Guaranteed issue will change that—since you can’t be denied coverage, healthy people can just wait until they are sick to buy insurance.*** As the healthy people leave the exchange marketplace, the group of people in it becomes riskier and riskier.
Not only does the cost go up because the pool gets riskier, but insurers can exit the market—choosing not to sell insurance to individuals at all. For those individuals left in the risk pool, insurers’ exit from the market drives costs even higher.
How Do We Know The Spiral Is Real?
Community rating and guaranteed issue have been tried before—and many of the states who have tried them have since dropped those policies, or at least significantly changed them, due to something resembling the death spiral.
Analyzing the widespread effects of the revolutionary shifts in the insurance market is difficult, but of the 10 states that tried instituting the combination of community rating and guaranteed issue, almost all have either repealed or reformed the measures.
Key takeaways from these 10 states’ experience:
- Anticipation of the death spiral can cause insurers to leave the individual market.
- States that began with a 3:1 ratio for community rating often reformed the measure by widening the ratio.
- States that did not start with an individual mandate, or a requirement to buy insurance, sometimes had to add one.****
The Individual Mandate
The individual mandate has been all over the news lately—it’s controversial, because in some people’s mind it amounts to a tax, and a tax on not doing something. The individual mandate is the penalty you pay if you do not buy insurance. The point of the individual mandate is to stop the death spiral.
But the individual mandate penalty may not be strong enough to stop the death spiral. The penalty is $95 in 2014, and phase up to $325 in 2015, eventually reaching $695. In fact, the Supreme Court recently ruled to uphold the in mandate in part because the enforcement mechanism was not stringent. Part of Chief Justice Roberts’ justification for agreeing that the tax was a tax, and not a penalty, was that a Congressional Budget Office study expects four million people per year will pay the IRS the fee rather than buy health insurance. “We would expect Congress to be troubled by that prospect if such conduct were unlawful,” Roberts wrote. “That Congress apparently regards such extensive failure to comply with the mandate as tolerable suggests that Congress did not think it was creating four million outlaws. It suggests instead that the shared responsibility payment merely imposes a tax citizens may lawfully choose to pay in lieu of buying health insurance.”
But if four million people per year do “lawfully choose to pay” the penalty, we will see the death spiral. Without a strongly enforced individual mandate, it seems as though the goals of guaranteed issue and community rating are likely to fail.
*LoSasso, A. “Community Rating and Guaranteed Issue in the Individual Health Insurance Market.” The National Institute for Health Care Management: Expert Voices. January 2011.
**The health insurance market can be split into five segments: large group, small business, government-provided, the individual market and the uninsured.

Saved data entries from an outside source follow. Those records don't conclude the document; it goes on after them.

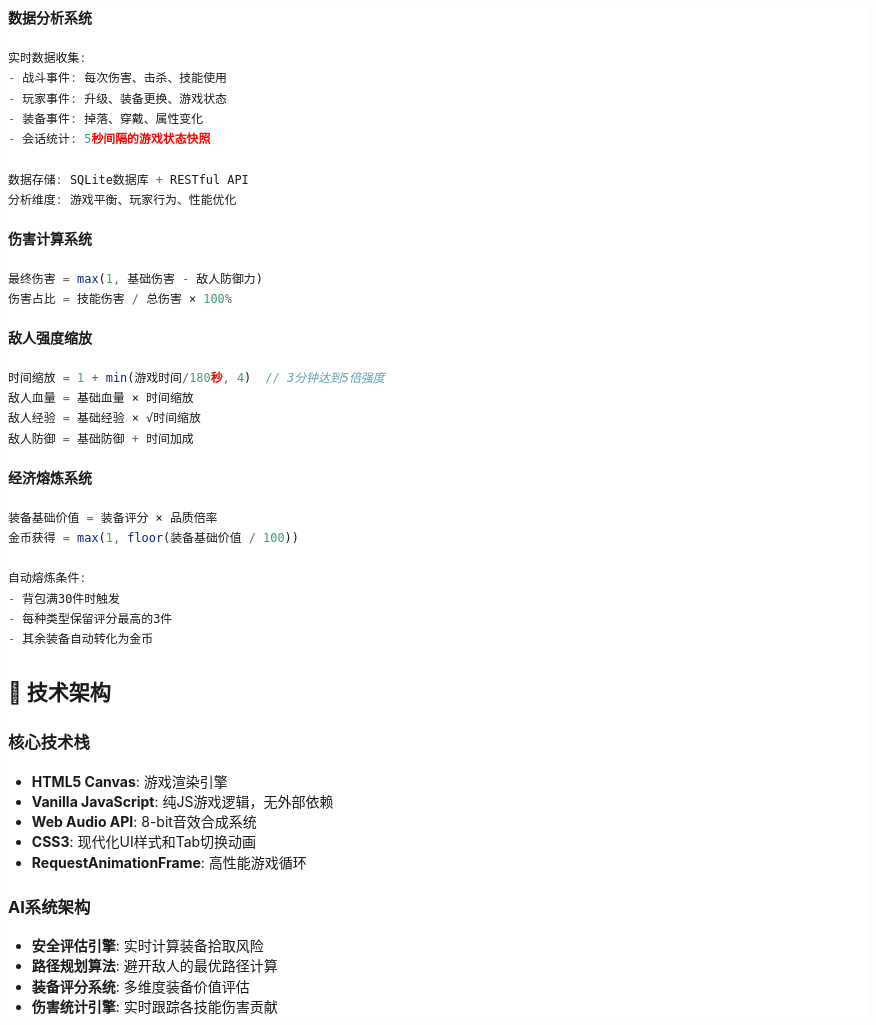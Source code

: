 #### 数据分析系统
```javascript
实时数据收集:
- 战斗事件: 每次伤害、击杀、技能使用
- 玩家事件: 升级、装备更换、游戏状态
- 装备事件: 掉落、穿戴、属性变化
- 会话统计: 5秒间隔的游戏状态快照

数据存储: SQLite数据库 + RESTful API
分析维度: 游戏平衡、玩家行为、性能优化
```

#### 伤害计算系统
```javascript
最终伤害 = max(1, 基础伤害 - 敌人防御力)
伤害占比 = 技能伤害 / 总伤害 × 100%
```

#### 敌人强度缩放
```javascript
时间缩放 = 1 + min(游戏时间/180秒, 4)  // 3分钟达到5倍强度
敌人血量 = 基础血量 × 时间缩放
敌人经验 = 基础经验 × √时间缩放
敌人防御 = 基础防御 + 时间加成
```

#### 经济熔炼系统
```javascript
装备基础价值 = 装备评分 × 品质倍率
金币获得 = max(1, floor(装备基础价值 / 100))

自动熔炼条件:
- 背包满30件时触发
- 每种类型保留评分最高的3件
- 其余装备自动转化为金币
```

## 🔧 技术架构

### 核心技术栈
- **HTML5 Canvas**: 游戏渲染引擎
- **Vanilla JavaScript**: 纯JS游戏逻辑，无外部依赖
- **Web Audio API**: 8-bit音效合成系统
- **CSS3**: 现代化UI样式和Tab切换动画
- **RequestAnimationFrame**: 高性能游戏循环

### AI系统架构
- **安全评估引擎**: 实时计算装备拾取风险
- **路径规划算法**: 避开敌人的最优路径计算
- **装备评分系统**: 多维度装备价值评估
- **伤害统计引擎**: 实时跟踪各技能伤害贡献
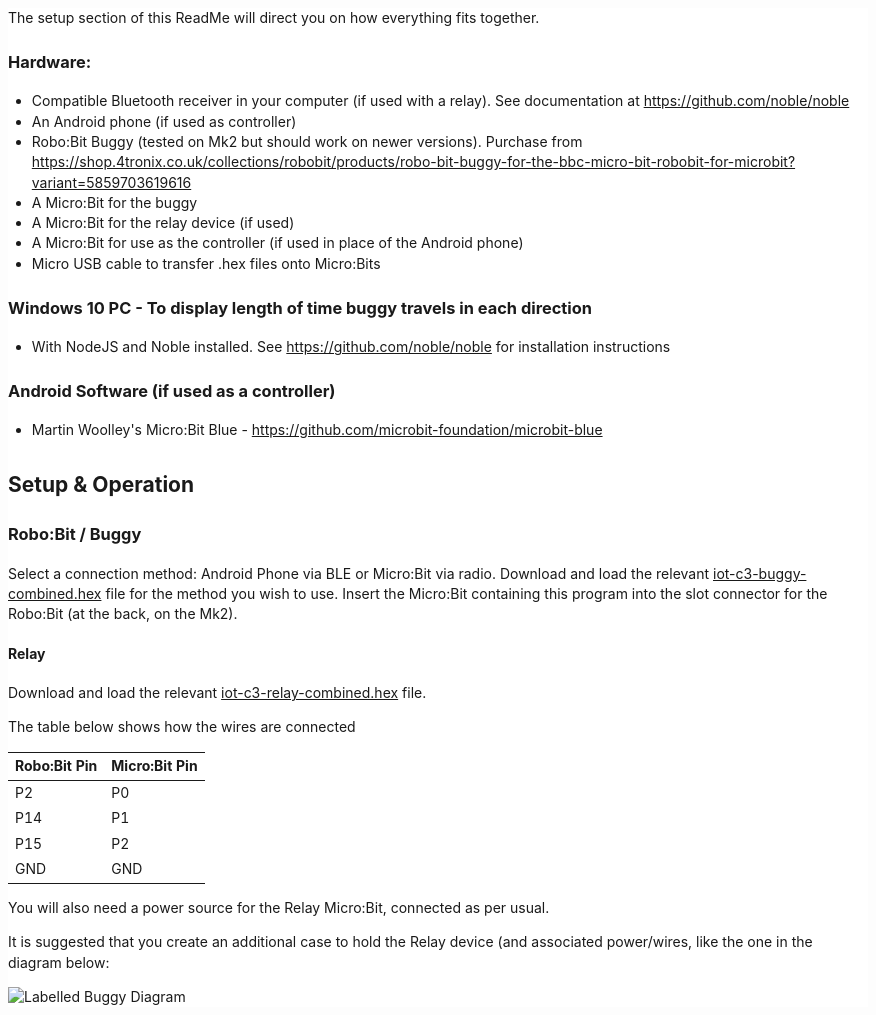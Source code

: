 The setup section of this ReadMe will direct you on how everything fits together.

### Hardware:
* Compatible Bluetooth receiver in your computer (if used with a relay). See documentation at https://github.com/noble/noble
* An Android phone (if used as controller)
* Robo:Bit Buggy (tested on Mk2 but should work on newer versions). Purchase from https://shop.4tronix.co.uk/collections/robobit/products/robo-bit-buggy-for-the-bbc-micro-bit-robobit-for-microbit?variant=5859703619616
* A Micro:Bit for the buggy
* A Micro:Bit for the relay device (if used)
* A Micro:Bit for use as the controller (if used in place of the Android phone)
* Micro USB cable to transfer .hex files onto Micro:Bits

### Windows 10 PC - To display length of time buggy travels in each direction
* With NodeJS and Noble installed. See https://github.com/noble/noble for installation instructions

### Android Software (if used as a controller)
* Martin Woolley's Micro:Bit Blue - https://github.com/microbit-foundation/microbit-blue

## Setup & Operation
### Robo:Bit / Buggy
Select a connection method: Android Phone via BLE or Micro:Bit via radio. Download and load the relevant <a href="https://gitlab.uwe.ac.uk/p3-goddard/ufcfvk-15-2-iot-challenge-3/tree/master/microbit%20hex%20files%20-%20ready%20to%20use">iot-c3-buggy-combined.hex</a> file for the method you wish to use.
Insert the Micro:Bit containing this program into the slot connector for the Robo:Bit (at the back, on the Mk2).

#### Relay
Download and load the relevant <a href="https://gitlab.uwe.ac.uk/p3-goddard/ufcfvk-15-2-iot-challenge-3/tree/master/microbit%20hex%20files%20-%20ready%20to%20use">iot-c3-relay-combined.hex</a> file.

The table below shows how the wires are connected

| Robo:Bit Pin   | Micro:Bit Pin |
|----------------| --------------|
|P2              |P0             |
|P14             |P1             |
|P15             |P2             |
|GND             |GND            |

You will also need a power source for the Relay Micro:Bit, connected as per usual.

It is suggested that you create an additional case to hold the Relay device (and associated power/wires, like the one in the diagram below:

<img src="https://gitlab.uwe.ac.uk/p3-goddard/ufcfvk-15-2-iot-challenge-3/raw/master/img/Labelled%20Buggy%20Diagram.png" alt="Labelled Buggy Diagram"/>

Today, the individual market, where people shop for their own, non-employer provided coverage, makes up about 4% of the marketplace. But under the Affordable Care Act, this segment of the market will see an influx from the uninsured population.
***The exchange does have an annual open enrollment period. This is meant to counteract adverse selection–so if you got sick in March, you might not be able to purchase coverage until October (for instance).
****“The Impact of Guaranteed Issue and Community Rating Reforms on States’ Individual Insurance Markets,” Milliman, March 2009.